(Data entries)
- - - -

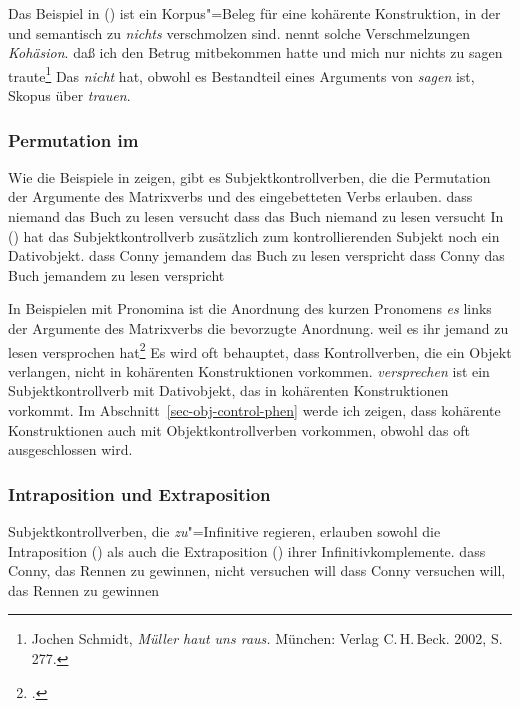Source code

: Das Beispiel in () ist ein Korpus"=Beleg für eine kohärente Konstruktion, in der
 und  semantisch zu \emph{nichts} verschmolzen sind.
\citet[{\S}\,80]{Bech55a} nennt solche Verschmelzungen \emph{Kohäsion}.
\ea{}
\label{bsp-trauen-kohaerent}
daß ich den Betrug mitbekommen hatte und mich nur nichts zu sagen traute\footnote{
        Jochen Schmidt, \emph{Müller haut uns raus.} München: Verlag C.\,H.\,Beck. 2002, S.\,277.%
}
\z
Das \emph{nicht} hat, obwohl es Bestandteil eines Arguments von \emph{sagen} ist,
Skopus über \emph{trauen}.


\subsubsection{Permutation im \mf}
\label{sec-subj-contr-perm-mf}

Wie die Beispiele in  zeigen, gibt es Subjektkontrollverben, die die Permutation
der Argumente des Matrixverbs und des eingebetteten Verbs erlauben.
\eal
\ex dass niemand das Buch zu lesen versucht
\ex dass das Buch niemand zu lesen versucht
\zl
In () hat das Subjektkontrollverb zusätzlich zum kontrollierenden Subjekt noch ein Dativobjekt.
\eal{}
\ex dass Conny jemandem das Buch zu lesen verspricht
\ex dass Conny das Buch jemandem zu lesen verspricht
\zl

\noindent
In Beispielen mit Pronomina ist die Anordnung des kurzen Pronomens \emph{es}
links der Argumente des Matrixverbs die bevorzugte Anordnung.
\ea
\label{ex-weil-es-ihr-jemand-zu-lesen-versprochen-hat-zwei}
weil    es       ihr       jemand   zu lesen versprochen hat\footnote{
\textcites[]{Haider86c}[]{Haider90b}.
}
\z
Es wird oft behauptet, dass Kontrollverben, die ein Objekt verlangen, nicht in kohärenten
Konstruktionen vorkommen.
\emph{versprechen} ist ein Subjektkontrollverb mit Dativobjekt, das
in kohärenten Konstruktionen vorkommt.
Im Abschnitt~\ref{sec-obj-control-phen} werde ich zeigen, dass kohärente Konstruktionen
auch mit Objektkontrollverben vorkommen, obwohl das oft ausgeschlossen wird.

\subsubsection{Intraposition und Extraposition}
\label{sec-subj-contr-ie}

Subjektkontrollverben, die \emph{zu}"=Infinitive regieren, 
erlauben sowohl die Intraposition () als auch die Extraposition
() ihrer Infinitivkomplemente.
\ea
dass Conny, das Rennen zu gewinnen, nicht versuchen will
\z
\ea
dass    Conny versuchen will,    das Rennen zu gewinnen
\z
{}%

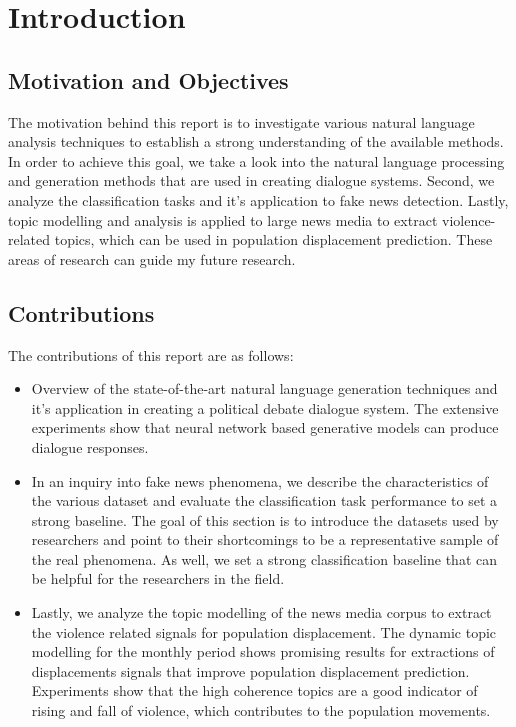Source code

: \chapter{Introduction}

\section{Motivation and Objectives}
The motivation behind this report is to investigate various natural language analysis techniques to establish a strong understanding of the available methods. In order to achieve this goal, we take a look into the natural language processing and generation methods that are used in creating dialogue systems. Second, we analyze the classification tasks and it's application to fake news detection. Lastly, topic modelling and analysis is applied to large news media to extract violence-related topics, which can be used in population displacement prediction. These areas of research can guide my future research.

\section{Contributions}
The contributions of this report are as follows:
 
\begin{itemize}
    \item Overview of the state-of-the-art natural language generation techniques and it's application in creating a political debate dialogue system. The extensive experiments show that neural network based generative models can produce dialogue responses. 
    \item In an inquiry into fake news phenomena, we describe the characteristics of the various dataset and evaluate the classification task performance to set a strong baseline. The goal of this section is to introduce the datasets used by researchers and point to their shortcomings to be a representative sample of the real phenomena. As well, we set a strong classification baseline that can be helpful for the researchers in the field.
    \item Lastly, we analyze the topic modelling of the news media corpus to extract the violence related signals for population displacement. The dynamic topic modelling for the monthly period shows promising results for extractions of displacements signals that improve population displacement prediction. Experiments show that the high coherence topics are a good indicator of rising and fall of violence, which contributes to the population movements.
\end{itemize}
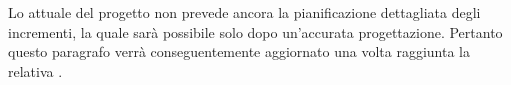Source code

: Lo  attuale del progetto non prevede ancora la pianificazione dettagliata degli incrementi, la quale sarà possibile solo dopo un'accurata progettazione. Pertanto questo paragrafo verrà conseguentemente aggiornato una volta raggiunta la relativa .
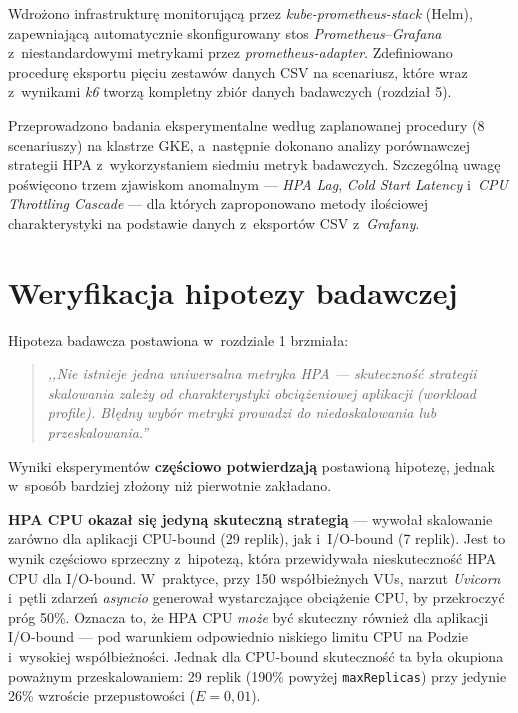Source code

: Wdrożono infrastrukturę monitorującą przez \textit{kube-prometheus-stack} (Helm), zapewniającą automatycznie skonfigurowany stos \textit{Prometheus}--\textit{Grafana} z~niestandardowymi metrykami przez \textit{prometheus-adapter}. Zdefiniowano procedurę eksportu pięciu zestawów danych CSV na scenariusz, które wraz z~wynikami \textit{k6} tworzą kompletny zbiór danych badawczych (rozdział 5).

Przeprowadzono badania eksperymentalne według zaplanowanej procedury (8 scenariuszy) na klastrze GKE, a~następnie dokonano analizy porównawczej strategii HPA z~wykorzystaniem siedmiu metryk badawczych. Szczególną uwagę poświęcono trzem zjawiskom anomalnym — \textit{HPA Lag}, \textit{Cold Start Latency} i~\textit{CPU Throttling Cascade} — dla których zaproponowano metody ilościowej charakterystyki na podstawie danych z~eksportów CSV z~\textit{Grafany}.

\section{Weryfikacja hipotezy badawczej}

Hipoteza badawcza postawiona w~rozdziale 1 brzmiała:

\begin{quote}
\textit{,,Nie istnieje jedna uniwersalna metryka HPA — skuteczność strategii skalowania zależy od charakterystyki obciążeniowej aplikacji (\textit{workload profile}). Błędny wybór metryki prowadzi do niedoskalowania lub przeskalowania.''}
\end{quote}

Wyniki eksperymentów \textbf{częściowo potwierdzają} postawioną hipotezę, jednak w~sposób bardziej złożony niż pierwotnie zakładano.

\textbf{HPA CPU okazał się jedyną skuteczną strategią} — wywołał skalowanie zarówno dla aplikacji CPU-bound (29 replik), jak i~I/O-bound (7 replik). Jest to wynik częściowo sprzeczny z~hipotezą, która przewidywała nieskuteczność HPA CPU dla I/O-bound. W~praktyce, przy 150 współbieżnych VUs, narzut \textit{Uvicorn} i~pętli zdarzeń \textit{asyncio} generował wystarczające obciążenie CPU, by przekroczyć próg 50\%. Oznacza to, że HPA CPU \textit{może} być skuteczny również dla aplikacji I/O-bound — pod warunkiem odpowiednio niskiego limitu CPU na Podzie i~wysokiej współbieżności. Jednak dla CPU-bound skuteczność ta była okupiona poważnym przeskalowaniem: 29 replik (190\% powyżej \texttt{maxReplicas}) przy jedynie 26\% wzroście przepustowości ($E = 0{,}01$).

- - - -

The problem: All preceding records should be duplicated verbatim, images excepted.

Task solution:
Source code

: Das Beispiel in () ist ein Korpus"=Beleg für eine kohärente Konstruktion, in der
 und  semantisch zu \emph{nichts} verschmolzen sind.
\citet[{\S}\,80]{Bech55a} nennt solche Verschmelzungen \emph{Kohäsion}.
\ea{}
\label{bsp-trauen-kohaerent}
daß ich den Betrug mitbekommen hatte und mich nur nichts zu sagen traute\footnote{
        Jochen Schmidt, \emph{Müller haut uns raus.} München: Verlag C.\,H.\,Beck. 2002, S.\,277.%
}
\z
Das \emph{nicht} hat, obwohl es Bestandteil eines Arguments von \emph{sagen} ist,
Skopus über \emph{trauen}.


\subsubsection{Permutation im \mf}
\label{sec-subj-contr-perm-mf}

Wie die Beispiele in  zeigen, gibt es Subjektkontrollverben, die die Permutation
der Argumente des Matrixverbs und des eingebetteten Verbs erlauben.
\eal
\ex dass niemand das Buch zu lesen versucht
\ex dass das Buch niemand zu lesen versucht
\zl
In () hat das Subjektkontrollverb zusätzlich zum kontrollierenden Subjekt noch ein Dativobjekt.
\eal{}
\ex dass Conny jemandem das Buch zu lesen verspricht
\ex dass Conny das Buch jemandem zu lesen verspricht
\zl

\noindent
In Beispielen mit Pronomina ist die Anordnung des kurzen Pronomens \emph{es}
links der Argumente des Matrixverbs die bevorzugte Anordnung.
\ea
\label{ex-weil-es-ihr-jemand-zu-lesen-versprochen-hat-zwei}
weil    es       ihr       jemand   zu lesen versprochen hat\footnote{
\textcites[]{Haider86c}[]{Haider90b}.
}
\z
Es wird oft behauptet, dass Kontrollverben, die ein Objekt verlangen, nicht in kohärenten
Konstruktionen vorkommen.
\emph{versprechen} ist ein Subjektkontrollverb mit Dativobjekt, das
in kohärenten Konstruktionen vorkommt.
Im Abschnitt~\ref{sec-obj-control-phen} werde ich zeigen, dass kohärente Konstruktionen
auch mit Objektkontrollverben vorkommen, obwohl das oft ausgeschlossen wird.

\subsubsection{Intraposition und Extraposition}
\label{sec-subj-contr-ie}

Subjektkontrollverben, die \emph{zu}"=Infinitive regieren, 
erlauben sowohl die Intraposition () als auch die Extraposition
() ihrer Infinitivkomplemente.
\ea
dass Conny, das Rennen zu gewinnen, nicht versuchen will
\z
\ea
dass    Conny versuchen will,    das Rennen zu gewinnen
\z
{}%

Source code

: \chapter{Introduction}

\section{Motivation and Objectives}
The motivation behind this report is to investigate various natural language analysis techniques to establish a strong understanding of the available methods. In order to achieve this goal, we take a look into the natural language processing and generation methods that are used in creating dialogue systems. Second, we analyze the classification tasks and it's application to fake news detection. Lastly, topic modelling and analysis is applied to large news media to extract violence-related topics, which can be used in population displacement prediction. These areas of research can guide my future research.

\section{Contributions}
The contributions of this report are as follows:
 
\begin{itemize}
    \item Overview of the state-of-the-art natural language generation techniques and it's application in creating a political debate dialogue system. The extensive experiments show that neural network based generative models can produce dialogue responses. 
    \item In an inquiry into fake news phenomena, we describe the characteristics of the various dataset and evaluate the classification task performance to set a strong baseline. The goal of this section is to introduce the datasets used by researchers and point to their shortcomings to be a representative sample of the real phenomena. As well, we set a strong classification baseline that can be helpful for the researchers in the field.
    \item Lastly, we analyze the topic modelling of the news media corpus to extract the violence related signals for population displacement. The dynamic topic modelling for the monthly period shows promising results for extractions of displacements signals that improve population displacement prediction. Experiments show that the high coherence topics are a good indicator of rising and fall of violence, which contributes to the population movements.
\end{itemize}
Source code

: Lo  attuale del progetto non prevede ancora la pianificazione dettagliata degli incrementi, la quale sarà possibile solo dopo un'accurata progettazione. Pertanto questo paragrafo verrà conseguentemente aggiornato una volta raggiunta la relativa .
Source code

: Wdrożono infrastrukturę monitorującą przez \textit{kube-prometheus-stack} (Helm), zapewniającą automatycznie skonfigurowany stos \textit{Prometheus}--\textit{Grafana} z~niestandardowymi metrykami przez \textit{prometheus-adapter}. Zdefiniowano procedurę eksportu pięciu zestawów danych CSV na scenariusz, które wraz z~wynikami \textit{k6} tworzą kompletny zbiór danych badawczych (rozdział 5).

Przeprowadzono badania eksperymentalne według zaplanowanej procedury (8 scenariuszy) na klastrze GKE, a~następnie dokonano analizy porównawczej strategii HPA z~wykorzystaniem siedmiu metryk badawczych. Szczególną uwagę poświęcono trzem zjawiskom anomalnym — \textit{HPA Lag}, \textit{Cold Start Latency} i~\textit{CPU Throttling Cascade} — dla których zaproponowano metody ilościowej charakterystyki na podstawie danych z~eksportów CSV z~\textit{Grafany}.

\section{Weryfikacja hipotezy badawczej}

Hipoteza badawcza postawiona w~rozdziale 1 brzmiała:

\begin{quote}
\textit{,,Nie istnieje jedna uniwersalna metryka HPA — skuteczność strategii skalowania zależy od charakterystyki obciążeniowej aplikacji (\textit{workload profile}). Błędny wybór metryki prowadzi do niedoskalowania lub przeskalowania.''}
\end{quote}

Wyniki eksperymentów \textbf{częściowo potwierdzają} postawioną hipotezę, jednak w~sposób bardziej złożony niż pierwotnie zakładano.

\textbf{HPA CPU okazał się jedyną skuteczną strategią} — wywołał skalowanie zarówno dla aplikacji CPU-bound (29 replik), jak i~I/O-bound (7 replik). Jest to wynik częściowo sprzeczny z~hipotezą, która przewidywała nieskuteczność HPA CPU dla I/O-bound. W~praktyce, przy 150 współbieżnych VUs, narzut \textit{Uvicorn} i~pętli zdarzeń \textit{asyncio} generował wystarczające obciążenie CPU, by przekroczyć próg 50\%. Oznacza to, że HPA CPU \textit{może} być skuteczny również dla aplikacji I/O-bound — pod warunkiem odpowiednio niskiego limitu CPU na Podzie i~wysokiej współbieżności. Jednak dla CPU-bound skuteczność ta była okupiona poważnym przeskalowaniem: 29 replik (190\% powyżej \texttt{maxReplicas}) przy jedynie 26\% wzroście przepustowości ($E = 0{,}01$).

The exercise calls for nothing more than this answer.